TASK REQUIREMENTS: Report every line of the data where the string "vulnerabilities" appears.

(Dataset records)
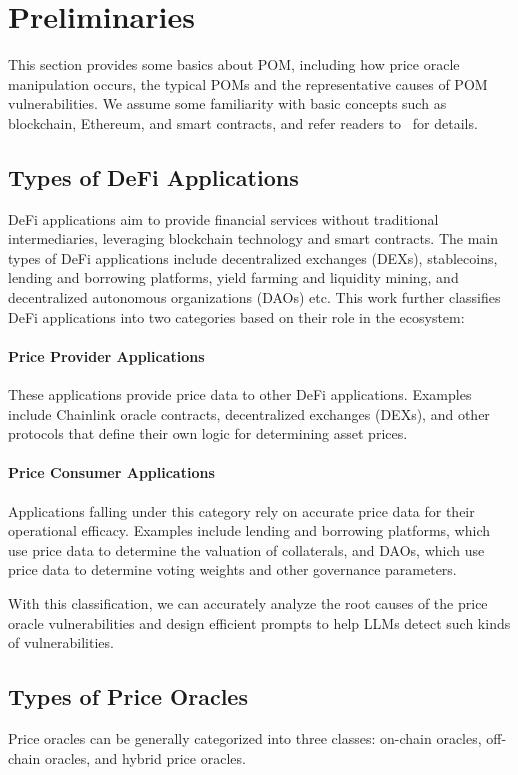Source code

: \section{Preliminaries} \label{sec:background}
This section provides some basics about POM, including how price oracle manipulation occurs, the typical POMs and the representative causes of POM vulnerabilities.
We assume some familiarity with basic concepts such as blockchain, Ethereum, and smart contracts, and refer readers to~\cite{wood2014ethereum} for details. 

\subsection{Types of DeFi Applications}
DeFi applications aim to provide financial services without traditional intermediaries, leveraging blockchain technology and smart contracts.
The main types of DeFi applications include decentralized exchanges (DEXs), stablecoins, lending and borrowing platforms, yield farming and liquidity mining, and decentralized autonomous organizations (DAOs) etc.
This work further classifies DeFi applications into two categories based on their role in the ecosystem:
\paragraph{Price Provider Applications} These applications provide price data to other DeFi applications. Examples include Chainlink oracle contracts, decentralized exchanges (DEXs), and other protocols that define their own logic for determining asset prices.
\paragraph{Price Consumer Applications} Applications falling under this category rely on accurate price data for their operational efficacy. Examples include lending and borrowing platforms, which use price data to determine the valuation of collaterals, and DAOs, which use price data to determine voting weights and other governance parameters.

With this classification, we can accurately analyze the root causes of the price oracle vulnerabilities and design efficient prompts to help LLMs detect such kinds of vulnerabilities.

\subsection{Types of Price Oracles}
Price oracles can be generally categorized into three classes: on-chain oracles, off-chain oracles, and hybrid price oracles.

PROBLEM SOLUTION:
This section provides some basics about POM, including how price oracle manipulation occurs, the typical POMs and the representative causes of POM vulnerabilities.
With this classification, we can accurately analyze the root causes of the price oracle vulnerabilities and design efficient prompts to help LLMs detect such kinds of vulnerabilities.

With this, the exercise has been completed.